Ciprofloxacin hydrochloride is a water-soluble, broad spectrum and second-generation fluoroquinolone antibiotic and has good antibacterial activity against gram-negative and gram-positive bacteria. Its half-life is 3 to 5 h and minimum inhibitory concentration (MIC) is 1 to 2 µg/mL. It is effectively used in various infections and has been used as a single agent for the treatment of pneumonia due to its high therapeutic efficacy. Besides, the administration of ciprofloxacin has been associated with a number of rare but serious side effects including arthritis, severe liver injury (hepatitis), loss of vision, double vision, drug fever, acute pancreatitis and so on. Therefore, designing and development of a controlled release drug delivery system (CRDDS) for ciprofloxacin is desirable. In recent years, the application of polymeric drug delivery system has been expanded to formulate new drug delivery systems, which are capable of improving the pharmacokinetics and therapeutic outcomes of already available drugs including antimicrobial effects [4]. The utilization of polymeric carriers for conservative antibiotics has been confirmed to augment their antimicrobial activity against drug-resistant microbial strains and diminish their adverse effects [5, 6]. Therefore, there is an urgent need in developing new therapeutic approaches showing potential to surmount the emergent threat of drug resistance.
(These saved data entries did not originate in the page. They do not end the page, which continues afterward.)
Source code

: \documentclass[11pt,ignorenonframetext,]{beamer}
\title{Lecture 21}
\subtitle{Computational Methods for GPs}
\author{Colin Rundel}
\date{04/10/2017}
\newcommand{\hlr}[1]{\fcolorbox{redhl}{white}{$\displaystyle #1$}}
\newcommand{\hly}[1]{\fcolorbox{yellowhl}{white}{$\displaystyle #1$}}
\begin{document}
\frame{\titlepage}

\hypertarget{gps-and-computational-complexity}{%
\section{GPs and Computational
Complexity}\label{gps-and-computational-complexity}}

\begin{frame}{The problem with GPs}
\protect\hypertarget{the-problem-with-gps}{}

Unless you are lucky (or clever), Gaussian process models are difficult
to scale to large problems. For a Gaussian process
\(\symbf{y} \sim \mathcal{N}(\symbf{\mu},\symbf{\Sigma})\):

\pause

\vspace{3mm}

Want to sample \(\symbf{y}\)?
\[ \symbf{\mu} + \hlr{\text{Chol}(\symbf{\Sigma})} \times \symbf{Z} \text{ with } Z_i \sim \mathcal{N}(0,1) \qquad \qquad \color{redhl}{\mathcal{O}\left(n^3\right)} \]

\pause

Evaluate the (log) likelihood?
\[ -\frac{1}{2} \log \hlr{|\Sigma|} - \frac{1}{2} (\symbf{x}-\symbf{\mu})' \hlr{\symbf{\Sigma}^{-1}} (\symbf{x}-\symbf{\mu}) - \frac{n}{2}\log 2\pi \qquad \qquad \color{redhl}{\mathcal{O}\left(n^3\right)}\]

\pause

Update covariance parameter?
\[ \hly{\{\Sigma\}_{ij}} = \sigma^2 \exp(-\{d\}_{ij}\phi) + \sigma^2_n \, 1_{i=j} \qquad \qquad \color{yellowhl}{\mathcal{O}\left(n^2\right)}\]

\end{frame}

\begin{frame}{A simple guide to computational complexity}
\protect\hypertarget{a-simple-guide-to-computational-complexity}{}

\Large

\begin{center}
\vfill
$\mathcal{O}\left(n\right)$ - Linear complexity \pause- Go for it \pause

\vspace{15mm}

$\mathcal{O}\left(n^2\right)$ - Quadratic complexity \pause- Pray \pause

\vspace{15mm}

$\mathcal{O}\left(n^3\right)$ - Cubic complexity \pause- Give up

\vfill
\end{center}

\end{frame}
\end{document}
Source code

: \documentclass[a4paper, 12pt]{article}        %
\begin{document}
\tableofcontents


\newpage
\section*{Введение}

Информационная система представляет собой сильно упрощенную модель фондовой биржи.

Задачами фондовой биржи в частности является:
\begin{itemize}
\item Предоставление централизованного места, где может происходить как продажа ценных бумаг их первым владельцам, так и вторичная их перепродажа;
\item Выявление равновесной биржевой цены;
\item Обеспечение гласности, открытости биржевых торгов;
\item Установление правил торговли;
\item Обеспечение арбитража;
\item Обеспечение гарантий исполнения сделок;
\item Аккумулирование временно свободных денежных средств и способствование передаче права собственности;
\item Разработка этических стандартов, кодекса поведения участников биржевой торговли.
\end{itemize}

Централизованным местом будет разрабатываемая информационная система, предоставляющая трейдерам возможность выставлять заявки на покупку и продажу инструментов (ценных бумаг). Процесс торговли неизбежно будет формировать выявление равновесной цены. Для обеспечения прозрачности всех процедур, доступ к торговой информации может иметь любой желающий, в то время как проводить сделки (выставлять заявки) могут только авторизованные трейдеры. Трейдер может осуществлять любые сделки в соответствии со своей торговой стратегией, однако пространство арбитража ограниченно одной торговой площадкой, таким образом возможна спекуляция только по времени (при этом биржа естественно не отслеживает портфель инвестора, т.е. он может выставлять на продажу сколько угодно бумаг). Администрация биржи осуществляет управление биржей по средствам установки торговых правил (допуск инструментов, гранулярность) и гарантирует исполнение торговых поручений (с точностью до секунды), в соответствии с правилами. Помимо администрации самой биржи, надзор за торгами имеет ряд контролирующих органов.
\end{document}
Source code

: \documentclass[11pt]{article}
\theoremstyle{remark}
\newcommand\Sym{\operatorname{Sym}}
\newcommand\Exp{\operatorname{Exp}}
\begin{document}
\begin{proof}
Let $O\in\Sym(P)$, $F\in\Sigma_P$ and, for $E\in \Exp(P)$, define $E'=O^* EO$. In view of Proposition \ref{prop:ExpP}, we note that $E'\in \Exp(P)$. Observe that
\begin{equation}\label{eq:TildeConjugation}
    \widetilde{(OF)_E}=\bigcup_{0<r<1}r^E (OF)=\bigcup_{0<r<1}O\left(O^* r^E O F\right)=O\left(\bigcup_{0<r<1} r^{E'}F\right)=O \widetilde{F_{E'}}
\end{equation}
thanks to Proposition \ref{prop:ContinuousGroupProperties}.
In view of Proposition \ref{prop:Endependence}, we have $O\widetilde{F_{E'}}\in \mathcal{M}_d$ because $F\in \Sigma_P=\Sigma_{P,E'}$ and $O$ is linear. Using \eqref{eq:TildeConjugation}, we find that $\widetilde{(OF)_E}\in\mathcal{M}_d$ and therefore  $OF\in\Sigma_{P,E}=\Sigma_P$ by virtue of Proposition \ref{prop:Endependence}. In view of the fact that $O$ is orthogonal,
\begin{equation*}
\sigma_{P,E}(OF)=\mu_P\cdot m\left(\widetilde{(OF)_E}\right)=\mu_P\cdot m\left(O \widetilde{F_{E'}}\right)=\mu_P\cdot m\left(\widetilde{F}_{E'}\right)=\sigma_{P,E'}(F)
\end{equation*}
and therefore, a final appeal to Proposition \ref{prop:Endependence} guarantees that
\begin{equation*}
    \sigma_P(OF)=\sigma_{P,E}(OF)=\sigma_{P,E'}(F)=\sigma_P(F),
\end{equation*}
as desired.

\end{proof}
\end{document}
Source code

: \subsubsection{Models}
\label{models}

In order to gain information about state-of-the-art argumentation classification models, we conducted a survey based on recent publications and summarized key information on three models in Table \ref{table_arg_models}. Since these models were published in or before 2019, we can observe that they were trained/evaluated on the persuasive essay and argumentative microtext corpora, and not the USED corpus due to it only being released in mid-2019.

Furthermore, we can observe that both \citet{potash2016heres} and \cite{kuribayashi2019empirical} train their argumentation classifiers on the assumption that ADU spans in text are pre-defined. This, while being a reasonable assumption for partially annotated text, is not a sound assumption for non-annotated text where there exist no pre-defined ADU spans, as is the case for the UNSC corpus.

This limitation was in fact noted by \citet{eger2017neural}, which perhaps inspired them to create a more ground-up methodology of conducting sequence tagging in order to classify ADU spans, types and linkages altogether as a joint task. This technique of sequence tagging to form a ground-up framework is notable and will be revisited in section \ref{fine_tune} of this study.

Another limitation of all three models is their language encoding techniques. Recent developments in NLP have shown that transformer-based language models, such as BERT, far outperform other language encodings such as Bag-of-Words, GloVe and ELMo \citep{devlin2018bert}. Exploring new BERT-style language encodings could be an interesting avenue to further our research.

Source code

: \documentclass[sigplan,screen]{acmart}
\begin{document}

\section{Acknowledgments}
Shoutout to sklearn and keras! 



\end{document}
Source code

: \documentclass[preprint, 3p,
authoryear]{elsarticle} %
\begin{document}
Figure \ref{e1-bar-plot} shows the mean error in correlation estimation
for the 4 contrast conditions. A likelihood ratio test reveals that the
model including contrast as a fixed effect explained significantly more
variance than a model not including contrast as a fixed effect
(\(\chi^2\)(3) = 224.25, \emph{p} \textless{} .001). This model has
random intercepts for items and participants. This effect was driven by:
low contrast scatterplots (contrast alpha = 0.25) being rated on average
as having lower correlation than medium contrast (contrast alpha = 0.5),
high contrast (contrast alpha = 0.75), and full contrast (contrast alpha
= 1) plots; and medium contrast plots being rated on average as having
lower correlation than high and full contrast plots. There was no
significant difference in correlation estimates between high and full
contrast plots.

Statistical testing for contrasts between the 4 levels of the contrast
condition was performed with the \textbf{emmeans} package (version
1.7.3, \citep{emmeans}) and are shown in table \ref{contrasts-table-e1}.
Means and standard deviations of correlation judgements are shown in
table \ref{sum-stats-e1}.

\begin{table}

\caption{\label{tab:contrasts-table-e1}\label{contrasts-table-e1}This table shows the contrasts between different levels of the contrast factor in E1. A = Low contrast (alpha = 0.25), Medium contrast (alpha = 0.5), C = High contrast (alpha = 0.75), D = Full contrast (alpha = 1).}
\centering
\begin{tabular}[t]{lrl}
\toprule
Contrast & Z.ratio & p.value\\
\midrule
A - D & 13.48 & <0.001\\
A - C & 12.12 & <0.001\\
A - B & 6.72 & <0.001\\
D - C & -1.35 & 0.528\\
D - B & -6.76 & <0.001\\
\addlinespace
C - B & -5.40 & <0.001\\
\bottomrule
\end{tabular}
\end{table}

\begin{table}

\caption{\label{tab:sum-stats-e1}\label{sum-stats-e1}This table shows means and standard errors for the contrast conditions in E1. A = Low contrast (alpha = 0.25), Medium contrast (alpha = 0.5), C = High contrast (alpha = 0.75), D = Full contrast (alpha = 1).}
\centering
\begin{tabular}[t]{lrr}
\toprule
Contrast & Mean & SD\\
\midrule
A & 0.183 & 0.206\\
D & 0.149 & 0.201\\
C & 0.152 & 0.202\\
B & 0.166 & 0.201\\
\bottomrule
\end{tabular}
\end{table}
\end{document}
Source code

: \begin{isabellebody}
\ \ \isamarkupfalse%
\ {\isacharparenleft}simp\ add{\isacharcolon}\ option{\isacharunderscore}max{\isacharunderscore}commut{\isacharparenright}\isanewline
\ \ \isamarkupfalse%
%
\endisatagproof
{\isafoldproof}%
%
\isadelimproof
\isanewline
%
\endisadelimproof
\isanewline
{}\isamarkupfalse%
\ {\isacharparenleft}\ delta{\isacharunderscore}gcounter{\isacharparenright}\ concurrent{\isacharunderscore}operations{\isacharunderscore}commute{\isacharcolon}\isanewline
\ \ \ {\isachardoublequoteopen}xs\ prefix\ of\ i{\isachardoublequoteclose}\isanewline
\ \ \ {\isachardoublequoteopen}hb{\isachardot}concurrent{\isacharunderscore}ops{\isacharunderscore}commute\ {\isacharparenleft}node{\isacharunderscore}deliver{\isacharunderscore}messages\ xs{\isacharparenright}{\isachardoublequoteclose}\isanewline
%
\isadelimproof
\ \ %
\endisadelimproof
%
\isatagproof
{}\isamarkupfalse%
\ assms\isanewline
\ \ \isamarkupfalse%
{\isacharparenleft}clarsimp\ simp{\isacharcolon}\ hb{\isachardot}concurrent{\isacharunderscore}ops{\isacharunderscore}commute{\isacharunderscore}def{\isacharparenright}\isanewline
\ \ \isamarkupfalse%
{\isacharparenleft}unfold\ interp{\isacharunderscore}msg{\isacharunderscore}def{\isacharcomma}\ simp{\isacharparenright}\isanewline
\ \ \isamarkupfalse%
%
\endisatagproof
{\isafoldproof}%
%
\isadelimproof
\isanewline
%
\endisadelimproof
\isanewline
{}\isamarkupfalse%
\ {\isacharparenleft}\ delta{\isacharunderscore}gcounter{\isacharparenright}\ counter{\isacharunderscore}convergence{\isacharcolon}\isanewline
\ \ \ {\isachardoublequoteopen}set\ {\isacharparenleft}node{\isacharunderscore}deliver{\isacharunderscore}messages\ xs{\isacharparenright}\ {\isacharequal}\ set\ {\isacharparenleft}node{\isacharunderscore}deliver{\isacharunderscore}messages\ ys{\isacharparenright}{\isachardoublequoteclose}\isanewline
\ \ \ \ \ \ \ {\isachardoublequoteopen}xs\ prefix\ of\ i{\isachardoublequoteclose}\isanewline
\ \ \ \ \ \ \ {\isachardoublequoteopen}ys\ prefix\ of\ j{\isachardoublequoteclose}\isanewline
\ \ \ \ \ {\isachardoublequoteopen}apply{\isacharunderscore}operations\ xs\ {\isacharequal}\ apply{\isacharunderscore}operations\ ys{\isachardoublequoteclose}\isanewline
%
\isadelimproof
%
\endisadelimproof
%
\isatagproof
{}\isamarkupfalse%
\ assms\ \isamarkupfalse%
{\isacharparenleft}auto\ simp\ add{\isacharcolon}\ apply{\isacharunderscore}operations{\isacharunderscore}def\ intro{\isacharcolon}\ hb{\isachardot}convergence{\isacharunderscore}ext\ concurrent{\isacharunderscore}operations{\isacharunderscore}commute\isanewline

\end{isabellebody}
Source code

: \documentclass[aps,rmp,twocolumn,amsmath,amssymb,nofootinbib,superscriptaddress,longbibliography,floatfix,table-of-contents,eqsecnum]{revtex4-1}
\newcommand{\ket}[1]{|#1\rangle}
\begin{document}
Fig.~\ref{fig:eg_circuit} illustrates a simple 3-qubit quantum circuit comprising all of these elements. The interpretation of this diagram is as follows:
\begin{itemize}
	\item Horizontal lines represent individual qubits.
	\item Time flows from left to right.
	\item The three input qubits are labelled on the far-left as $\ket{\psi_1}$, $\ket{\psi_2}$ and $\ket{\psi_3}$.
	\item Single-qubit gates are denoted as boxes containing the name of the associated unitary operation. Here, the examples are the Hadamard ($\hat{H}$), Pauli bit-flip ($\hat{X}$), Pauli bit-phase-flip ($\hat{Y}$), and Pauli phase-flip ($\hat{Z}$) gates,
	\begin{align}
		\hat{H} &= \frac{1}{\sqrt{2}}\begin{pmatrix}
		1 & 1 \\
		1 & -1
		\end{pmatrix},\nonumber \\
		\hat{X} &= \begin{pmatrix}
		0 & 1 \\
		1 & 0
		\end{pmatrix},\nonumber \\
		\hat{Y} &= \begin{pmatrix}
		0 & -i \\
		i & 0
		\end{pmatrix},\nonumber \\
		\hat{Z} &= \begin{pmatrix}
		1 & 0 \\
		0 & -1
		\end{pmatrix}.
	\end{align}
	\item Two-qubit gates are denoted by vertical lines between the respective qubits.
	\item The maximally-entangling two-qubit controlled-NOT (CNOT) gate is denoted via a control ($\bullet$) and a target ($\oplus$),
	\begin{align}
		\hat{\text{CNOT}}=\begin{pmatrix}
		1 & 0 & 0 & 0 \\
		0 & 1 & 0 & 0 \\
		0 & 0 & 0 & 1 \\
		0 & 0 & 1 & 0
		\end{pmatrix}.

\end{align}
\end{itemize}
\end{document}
Among polymeric technology, hydrogels are considered as excellent carriers to increase the bioavailability, greater retention time and decreasing the undesirable side effects. Moreover, these polymeric networks have further advantage of high encapsulation efficiency and controlled delivery of encapsulated therapeutic moiety [7, 8].

Hydrogels are crosslinked polymeric networks having ability to swell by absorbing liquid without losing their structural integrity [9]. Swelling ability of hydrogels can be modified to desirable extent by altering the monomeric/polymeric concentration and crosslinking density [10]. Hydrogels have gained immense interest in pharmaceutical fields especially for controlled drug delivery. Synthesis and characterization of hydrogels is a rapidly growing research area, and many natural as well as synthetic polymers have been utilized for the said purpose [11]. Natural polymers are used extensively because of their high-water content (similarity with natural tissues), non-toxicity, non-immunogenicity and biodegradability.

Gelatin is a water-soluble protein obtained from thermal denaturation of collagen [12]. Degradation of triple helix structure of native collagen results in formation of single-stranded chains of gelatin [13]. When aqueous solution of gelatin is cooled at temperature below 35 °C, the triple helix structure of collagen is partially resumed and causes the formation of thermally reversible gels [14]. Gelatin is comparatively cheaper and readily available material. It is amphoteric in nature having both acidic and basic functional groups. Ratio between amino (basic) and carboxylic (acidic) groups determines the isoelectric pH of gelatin, i.e. 4.6. Low melting point (below 34 °C) of gelatin is the main drawback due to which it cannot be used at higher temperatures that cause breaking of secondary bonds and destruction of the physical network [15]. Thus, low thermal and mechanical stability has limited the use of gelatin. Chemical crosslinking of gelatin chains improves its thermal stability, and numerous crosslinking agents such as glutaraldehyde, carbodiimide, formaldehyde and chondroitin sulphate have been used for this purpose [16, 17].

Another way to stabilize gelatin chains is its mixing with another natural polymer such as sodium salt of carboxymethyl cellulose (CMC). CMC is anionic cellulose ether with various useful properties such as non-toxicity, biodegradability, biocompatibility and excellent water absorbency [18, 19]. Degree of substitution (DS) of CMC varies according to its synthesis procedure. Low DS of CMC causes a higher swelling ability and lower gel strength. For increasing the gel strength, a mixture of gelatin and CMC had been used for preparation of hydrogel [20].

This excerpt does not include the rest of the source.